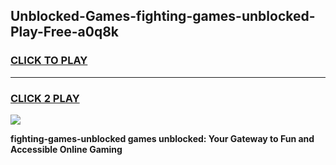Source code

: 
## Unblocked-Games-fighting-games-unblocked-Play-Free-a0q8k
<h3>
<a href="https://premium76.site?title=fighting-games-unblocked&ref=24M">CLICK TO PLAY</a></h3>
<hr>

<h3>
<a href="https://premium76.site?title=fighting-games-unblocked&ref=24M">CLICK 2 PLAY</a>
  
</h3>

<a href="https://premium76.site?title=fighting-games-unblocked&ref=24M"><img src="https://clearcache.store/games.png"></a>


**fighting-games-unblocked games unblocked: Your Gateway to Fun and Accessible Online Gaming**
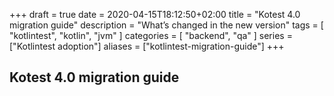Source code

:+++ 
draft = true
date = 2020-04-15T18:12:50+02:00
title = "Kotest 4.0 migration guide"
description = "What’s changed in the new version"
tags = [
    "kotlintest",
    "kotlin",
    "jvm"
]
categories = [
    "backend",
    "qa"
]
series = ["Kotlintest adoption"]
aliases = ["kotlintest-migration-guide"]
+++

## Kotest 4.0 migration guide
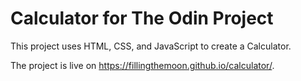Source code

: # Calculator for The Odin Project

This project uses HTML, CSS, and JavaScript to create a Calculator.

The project is live on https://fillingthemoon.github.io/calculator/.
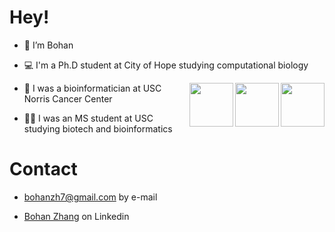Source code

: # Hey! 

-  👋 I’m Bohan

-  💻 I'm a Ph.D student at City of Hope studying computational biology

<img align='right' src="https://media.giphy.com/media/FVyGT0XIOArLzcPPLN/giphy.gif" width="70">

<img align='right' src="https://media.giphy.com/media/qEsxekoplHbEdjJ5Ec/giphy.gif" width="70">

<img align='right' src="https://media.giphy.com/media/cwjOB4JKx78hu3ANgo/giphy.gif" width="70">

-  🏥 I was a bioinformatician at USC Norris Cancer Center

-  👨‍🎓 I was an MS student at USC studying biotech and bioinformatics

# Contact

- bohanzh7@gmail.com by e-mail

- [Bohan Zhang](https://www.linkedin.com/in/bohan-zhang-a99137217/) on Linkedin 
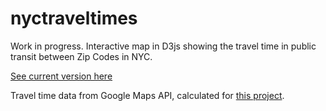 # nyctraveltimes

Work in progress. Interactive map in D3js showing the travel time in public transit between Zip Codes in NYC.

[See current version here](https://pmandiola.github.io/nyctraveltimes/)

Travel time data from Google Maps API, calculated for [this project](https://github.com/devashish2002/HousingPrice-JobAccess_relationship).
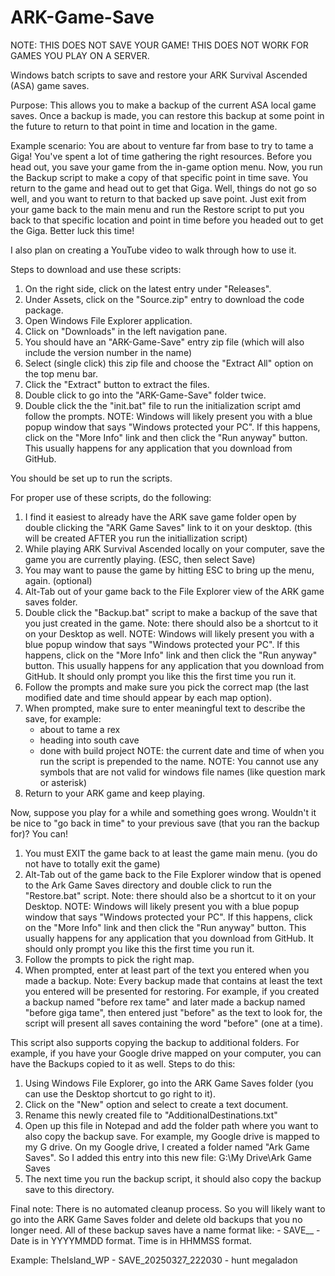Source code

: # ARK-Game-Save
NOTE: THIS DOES NOT SAVE YOUR GAME! THIS DOES NOT WORK FOR GAMES YOU PLAY ON A SERVER.

Windows batch scripts to save and restore your ARK Survival Ascended (ASA) game saves.

Purpose: This allows you to make a backup of the current ASA local game saves. Once a backup is made, you can restore this backup at some point in the future to return to that point in time and location in the game.

Example scenario: You are about to venture far from base to try to tame a Giga! You've spent a lot of time gathering the right resources. Before you head out, you save your game from the in-game option menu. Now, you run the Backup script to make a copy of that specific point in time save. You return to the game and head out to get that Giga. Well, things do not go so well, and you want to return to that backed up save point. Just exit from your game back to the main menu and run the Restore script to put you back to that specific location and point in time before you headed out to get the Giga.  Better luck this time!

I also plan on creating a YouTube video to walk through how to use it.

Steps to download and use these scripts:
1. On the right side, click on the latest entry under "Releases".
2. Under Assets, click on the "Source.zip" entry to download the code package.
3. Open Windows File Explorer application.
4. Click on "Downloads" in the left navigation pane.
5. You should have an "ARK-Game-Save" entry zip file (which will also include the version number in the name)
6. Select (single click) this zip file and choose the "Extract All" option on the top menu bar.
7. Click the "Extract" button to extract the files.
8. Double click to go into the "ARK-Game-Save" folder twice.
9. Double click the the "init.bat" file to run the initialization script amd follow the prompts.
NOTE: Windows will likely present you with a blue popup window that says "Windows protected your PC". If this happens, click on the "More Info" link and then click the "Run anyway" button. This usually happens for any application that you download from GitHub.


You should be set up to run the scripts.

For proper use of these scripts, do the following:
1. I find it easiest to already have the ARK save game folder open by double clicking the "ARK Game Saves" link to it on your desktop. (this will be created AFTER you run the initiallization script)
2. While playing ARK Survival Ascended locally on your computer, save the game you are currently playing. (ESC, then select Save)
3. You may want to pause the game by hitting ESC to bring up the menu, again. (optional)
4. Alt-Tab out of your game back to the File Explorer view of the ARK game saves folder.
5. Double click the "Backup.bat" script to make a backup of the save that you just created in the game.
   Note: there should also be a shortcut to it on your Desktop as well.
   NOTE: Windows will likely present you with a blue popup window that says "Windows protected your PC". If this happens, click on the "More Info" link and then click the "Run anyway" button. This usually happens for any application that you download from GitHub. It should only prompt you like this the first time you run it.
6. Follow the prompts and make sure you pick the correct map (the last modified date and time should appear by each map option).
7. When prompted, make sure to enter meaningful text to describe the save, for example:
    * about to tame a rex
    * heading into south cave
    * done with build project
  NOTE: the current date and time of when you run the script is prepended to the name.
  NOTE: You cannot use any symbols that are not valid for windows file names (like question mark or asterisk)
8. Return to your ARK game and keep playing.

Now, suppose you play for a while and something goes wrong. Wouldn't it be nice to "go back in time" to your previous save (that you ran the backup for)?  You can!  
1. You must EXIT the game back to at least the game main menu. (you do not have to totally exit the game)
2. Alt-Tab out of the game back to the File Explorer window that is opened to the Ark Game Saves directory and double click to run the "Restore.bat" script.
   Note: there should also be a shortcut to it on your Desktop.
   NOTE: Windows will likely present you with a blue popup window that says "Windows protected your PC". If this happens, click on the "More Info" link and then click the "Run anyway" button. This usually happens for any application that you download from GitHub. It should only prompt you like this the first time you run it.
3. Follow the prompts to pick the right map.
4. When prompted, enter at least part of the text you entered when you made a backup.
   Note: Every backup made that contains at least the text you entered will be presented for restoring. For example, if you created a backup named "before rex tame" and later made a backup named "before giga tame", then entered just "before" as the text to look for, the script will present all saves containing the word "before" (one at a time).

This script also supports copying the backup to additional folders. For example, if you have your Google drive mapped on your computer, you can have the Backups copied to it as well. Steps to do this:
1. Using Windows File Explorer, go into the ARK Game Saves folder (you can use the Desktop shortcut to go right to it).
2. Click on the "New" option and select to create a text document.
3. Rename this newly created file to "AdditionalDestinations.txt"
4. Open up this file in Notepad and add the folder path where you want to also copy the backup save.
For example, my Google drive is mapped to my G drive. On my Google drive, I created a folder named "Ark Game Saves". So I added this entry into this new file:
G:\My Drive\Ark Game Saves
5. The next time you run the backup script, it should also copy the backup save to this directory.


Final note: There is no automated cleanup process. So you will likely want to go into the ARK Game Saves folder and delete old backups that you no longer need.  All of these backup saves have a name format like:
<Map Name> - SAVE_<Date>_<Time> - <entered description>
Date is in YYYYMMDD format. Time is in HHMMSS format.

Example:
TheIsland_WP - SAVE_20250327_222030 - hunt megaladon
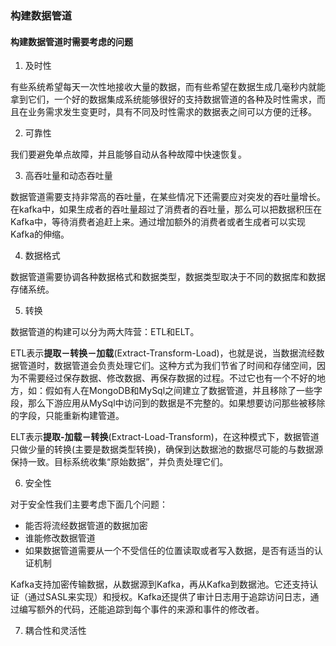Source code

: ### 构建数据管道

#### 构建数据管道时需要考虑的问题

1. 及时性

有些系统希望每天一次性地接收大量的数据，而有些希望在数据生成几毫秒内就能拿到它们，一个好的数据集成系统能够很好的支持数据管道的各种及时性需求，而且在业务需求发生变更时，具有不同及时性需求的数据表之间可以方便的迁移。

2. 可靠性

我们要避免单点故障，并且能够自动从各种故障中快速恢复。

3. 高吞吐量和动态吞吐量

数据管道需要支持非常高的吞吐量，在某些情况下还需要应对突发的吞吐量增长。在kafka中，如果生成者的吞吐量超过了消费者的吞吐量，那么可以把数据积压在Kafka中，等待消费者追赶上来。通过增加额外的消费者或者生成者可以实现Kafka的伸缩。

4. 数据格式

数据管道需要协调各种数据格式和数据类型，数据类型取决于不同的数据库和数据存储系统。

5. 转换

数据管道的构建可以分为两大阵营：ETL和ELT。

ETL表示**提取－转换－加载**(Extract-Transform-Load)，也就是说，当数据流经数据管道时，数据管道会负责处理它们。这种方式为我们节省了时间和存储空间，因为不需要经过保存数据、修改数据、再保存数据的过程。不过它也有一个不好的地方，如：假如有人在MongoDB和MySql之间建立了数据管道，并且移除了一些字段，那么下游应用从MySql中访问到的数据是不完整的。如果想要访问那些被移除的字段，只能重新构建管道。

ELT表示**提取-加载－转换**(Extract-Load-Transform)，在这种模式下，数据管道只做少量的转换(主要是数据类型转换)，确保到达数据池的数据尽可能的与数据源保持一致。目标系统收集“原始数据”，并负责处理它们。

6. 安全性

对于安全性我们主要考虑下面几个问题：

* 能否将流经数据管道的数据加密
* 谁能修改数据管道
* 如果数据管道需要从一个不受信任的位置读取或者写入数据，是否有适当的认证机制

Kafka支持加密传输数据，从数据源到Kafka，再从Kafka到数据池。它还支持认证（通过SASL来实现）和授权。Kafka还提供了审计日志用于追踪访问日志，通过编写额外的代码，还能追踪到每个事件的来源和事件的修改者。

7. 耦合性和灵活性


​
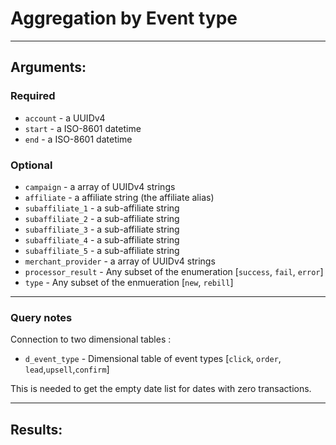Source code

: # Aggregation by Event type

____

## Arguments:

### Required
* `account` - a UUIDv4
* `start` - a ISO-8601 datetime
* `end` - a ISO-8601 datetime

### Optional
* `campaign` -  a array of UUIDv4 strings
* `affiliate` -  a affiliate string (the affiliate alias)
* `subaffiliate_1` -  a sub-affiliate string
* `subaffiliate_2` -  a sub-affiliate string
* `subaffiliate_3` -  a sub-affiliate string
* `subaffiliate_4` -  a sub-affiliate string
* `subaffiliate_5` -  a sub-affiliate string
* `merchant_provider` -  a array of UUIDv4 strings
* `processor_result` -  Any subset of the enumeration [`success`, `fail`, `error`]
* `type` - Any subset of the enmueration [`new`, `rebill`]

---
### Query notes

Connection to two dimensional tables :
* `d_event_type` - Dimensional table of event types [`click`, `order`, `lead`,`upsell`,`confirm`]

This is needed to get the empty date list for dates with zero transactions.

---
## Results:
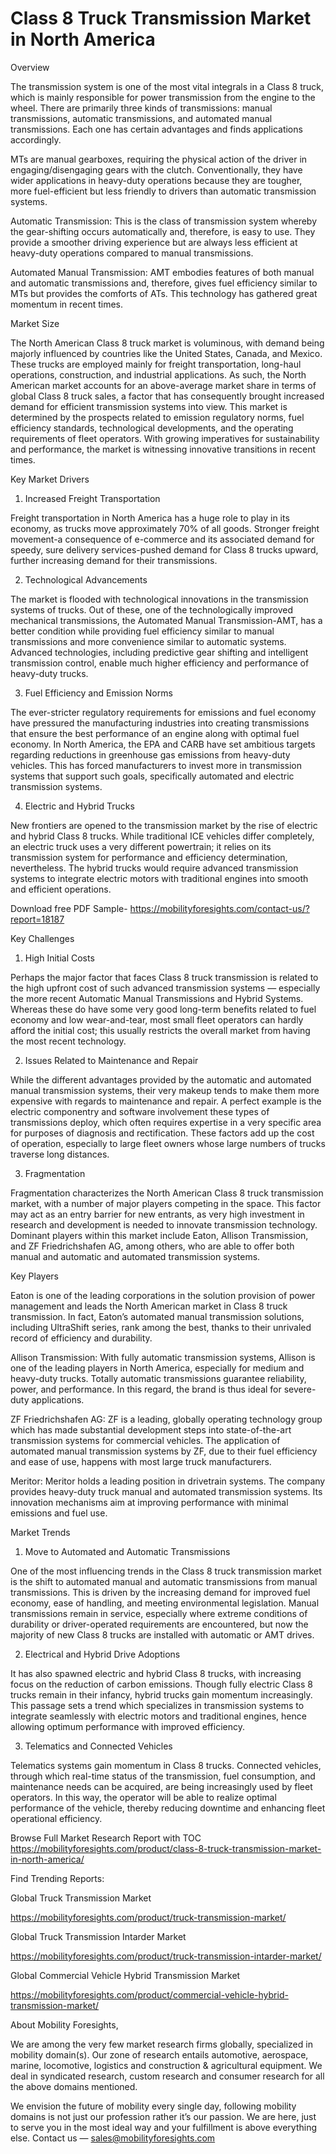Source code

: # Class 8 Truck Transmission Market in North America

Overview

The transmission system is one of the most vital integrals in a Class 8 truck, which is mainly responsible for power transmission from the engine to the wheel. There are primarily three kinds of transmissions: manual transmissions, automatic transmissions, and automated manual transmissions. Each one has certain advantages and finds applications accordingly.

MTs are manual gearboxes, requiring the physical action of the driver in engaging/disengaging gears with the clutch. Conventionally, they have wider applications in heavy-duty operations because they are tougher, more fuel-efficient but less friendly to drivers than automatic transmission systems.

Automatic Transmission: This is the class of transmission system whereby the gear-shifting occurs automatically and, therefore, is easy to use. They provide a smoother driving experience but are always less efficient at heavy-duty operations compared to manual transmissions.

Automated Manual Transmission: AMT embodies features of both manual and automatic transmissions and, therefore, gives fuel efficiency similar to MTs but provides the comforts of ATs. This technology has gathered great momentum in recent times.

Market Size

The North American Class 8 truck market is voluminous, with demand being majorly influenced by countries like the United States, Canada, and Mexico. These trucks are employed mainly for freight transportation, long-haul operations, construction, and industrial applications. As such, the North American market accounts for an above-average market share in terms of global Class 8 truck sales, a factor that has consequently brought increased demand for efficient transmission systems into view. This market is determined by the prospects related to emission regulatory norms, fuel efficiency standards, technological developments, and the operating requirements of fleet operators. With growing imperatives for sustainability and performance, the market is witnessing innovative transitions in recent times.

Key Market Drivers

1. Increased Freight Transportation

Freight transportation in North America has a huge role to play in its economy, as trucks move approximately 70% of all goods. Stronger freight movement-a consequence of e-commerce and its associated demand for speedy, sure delivery services-pushed demand for Class 8 trucks upward, further increasing demand for their transmissions.

2. Technological Advancements

The market is flooded with technological innovations in the transmission systems of trucks. Out of these, one of the technologically improved mechanical transmissions, the Automated Manual Transmission-AMT, has a better condition while providing fuel efficiency similar to manual transmissions and more convenience similar to automatic systems. Advanced technologies, including predictive gear shifting and intelligent transmission control, enable much higher efficiency and performance of heavy-duty trucks.

3. Fuel Efficiency and Emission Norms

The ever-stricter regulatory requirements for emissions and fuel economy have pressured the manufacturing industries into creating transmissions that ensure the best performance of an engine along with optimal fuel economy. In North America, the EPA and CARB have set ambitious targets regarding reductions in greenhouse gas emissions from heavy-duty vehicles. This has forced manufacturers to invest more in transmission systems that support such goals, specifically automated and electric transmission systems.

4. Electric and Hybrid Trucks

New frontiers are opened to the transmission market by the rise of electric and hybrid Class 8 trucks. While traditional ICE vehicles differ completely, an electric truck uses a very different powertrain; it relies on its transmission system for performance and efficiency determination, nevertheless. The hybrid trucks would require advanced transmission systems to integrate electric motors with traditional engines into smooth and efficient operations.

Download free PDF Sample- https://mobilityforesights.com/contact-us/?report=18187

Key Challenges

1. High Initial Costs

Perhaps the major factor that faces Class 8 truck transmission is related to the high upfront cost of such advanced transmission systems — especially the more recent Automatic Manual Transmissions and Hybrid Systems. Whereas these do have some very good long-term benefits related to fuel economy and low wear-and-tear, most small fleet operators can hardly afford the initial cost; this usually restricts the overall market from having the most recent technology.

2. Issues Related to Maintenance and Repair

While the different advantages provided by the automatic and automated manual transmission systems, their very makeup tends to make them more expensive with regards to maintenance and repair. A perfect example is the electric componentry and software involvement these types of transmissions deploy, which often requires expertise in a very specific area for purposes of diagnosis and rectification. These factors add up the cost of operation, especially to large fleet owners whose large numbers of trucks traverse long distances.

3. Fragmentation

Fragmentation characterizes the North American Class 8 truck transmission market, with a number of major players competing in the space. This factor may act as an entry barrier for new entrants, as very high investment in research and development is needed to innovate transmission technology. Dominant players within this market include Eaton, Allison Transmission, and ZF Friedrichshafen AG, among others, who are able to offer both manual and automatic and automated transmission systems.

Key Players

Eaton is one of the leading corporations in the solution provision of power management and leads the North American market in Class 8 truck transmission. In fact, Eaton’s automated manual transmission solutions, including UltraShift series, rank among the best, thanks to their unrivaled record of efficiency and durability.

Allison Transmission: With fully automatic transmission systems, Allison is one of the leading players in North America, especially for medium and heavy-duty trucks. Totally automatic transmissions guarantee reliability, power, and performance. In this regard, the brand is thus ideal for severe-duty applications.

ZF Friedrichshafen AG: ZF is a leading, globally operating technology group which has made substantial development steps into state-of-the-art transmission systems for commercial vehicles. The application of automated manual transmission systems by ZF, due to their fuel efficiency and ease of use, happens with most large truck manufacturers.

Meritor: Meritor holds a leading position in drivetrain systems. The company provides heavy-duty truck manual and automated transmission systems. Its innovation mechanisms aim at improving performance with minimal emissions and fuel use.

Market Trends

1. Move to Automated and Automatic Transmissions

One of the most influencing trends in the Class 8 truck transmission market is the shift to automated manual and automatic transmissions from manual transmissions. This is driven by the increasing demand for improved fuel economy, ease of handling, and meeting environmental legislation. Manual transmissions remain in service, especially where extreme conditions of durability or driver-operated requirements are encountered, but now the majority of new Class 8 trucks are installed with automatic or AMT drives.

2. Electrical and Hybrid Drive Adoptions

It has also spawned electric and hybrid Class 8 trucks, with increasing focus on the reduction of carbon emissions. Though fully electric Class 8 trucks remain in their infancy, hybrid trucks gain momentum increasingly. This passage sets a trend which specializes in transmission systems to integrate seamlessly with electric motors and traditional engines, hence allowing optimum performance with improved efficiency.

3. Telematics and Connected Vehicles

Telematics systems gain momentum in Class 8 trucks. Connected vehicles, through which real-time status of the transmission, fuel consumption, and maintenance needs can be acquired, are being increasingly used by fleet operators. In this way, the operator will be able to realize optimal performance of the vehicle, thereby reducing downtime and enhancing fleet operational efficiency.

Browse Full Market Research Report with TOC https://mobilityforesights.com/product/class-8-truck-transmission-market-in-north-america/

Find Trending Reports:

Global Truck Transmission Market

https://mobilityforesights.com/product/truck-transmission-market/

Global Truck Transmission Intarder Market

https://mobilityforesights.com/product/truck-transmission-intarder-market/

Global Commercial Vehicle Hybrid Transmission Market

https://mobilityforesights.com/product/commercial-vehicle-hybrid-transmission-market/

About Mobility Foresights,

We are among the very few market research firms globally, specialized in mobility domain(s). Our zone of research entails automotive, aerospace, marine, locomotive, logistics and construction & agricultural equipment. We deal in syndicated research, custom research and consumer research for all the above domains mentioned.

We envision the future of mobility every single day, following mobility domains is not just our profession rather it’s our passion. We are here, just to serve you in the most ideal way and your fulfillment is above everything else. Contact us — sales@mobilityforesights.com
-- -- --
Could you please write out exactly the lines from the start of the entries above through the line that holds "# nyctraveltimes", both included, with no pictures?

Source code

: 
## Unblocked-Games-fighting-games-unblocked-Play-Free-a0q8k
<h3>
<a href="https://premium76.site?title=fighting-games-unblocked&ref=24M">CLICK TO PLAY</a></h3>
<hr>

<h3>
<a href="https://premium76.site?title=fighting-games-unblocked&ref=24M">CLICK 2 PLAY</a>
  
</h3>

<a href="https://premium76.site?title=fighting-games-unblocked&ref=24M"><img src="https://clearcache.store/games.png"></a>


**fighting-games-unblocked games unblocked: Your Gateway to Fun and Accessible Online Gaming**
Source code

:+++ 
draft = true
date = 2020-04-15T18:12:50+02:00
title = "Kotest 4.0 migration guide"
description = "What’s changed in the new version"
tags = [
    "kotlintest",
    "kotlin",
    "jvm"
]
categories = [
    "backend",
    "qa"
]
series = ["Kotlintest adoption"]
aliases = ["kotlintest-migration-guide"]
+++

## Kotest 4.0 migration guide
Source code

: # Calculator for The Odin Project

This project uses HTML, CSS, and JavaScript to create a Calculator.

The project is live on https://fillingthemoon.github.io/calculator/.
Source code

: # Hey! 

-  👋 I’m Bohan

-  💻 I'm a Ph.D student at City of Hope studying computational biology

<img align='right' src="https://media.giphy.com/media/FVyGT0XIOArLzcPPLN/giphy.gif" width="70">

<img align='right' src="https://media.giphy.com/media/qEsxekoplHbEdjJ5Ec/giphy.gif" width="70">

<img align='right' src="https://media.giphy.com/media/cwjOB4JKx78hu3ANgo/giphy.gif" width="70">

-  🏥 I was a bioinformatician at USC Norris Cancer Center

-  👨‍🎓 I was an MS student at USC studying biotech and bioinformatics

# Contact

- bohanzh7@gmail.com by e-mail

- [Bohan Zhang](https://www.linkedin.com/in/bohan-zhang-a99137217/) on Linkedin 
 # nyctraveltimes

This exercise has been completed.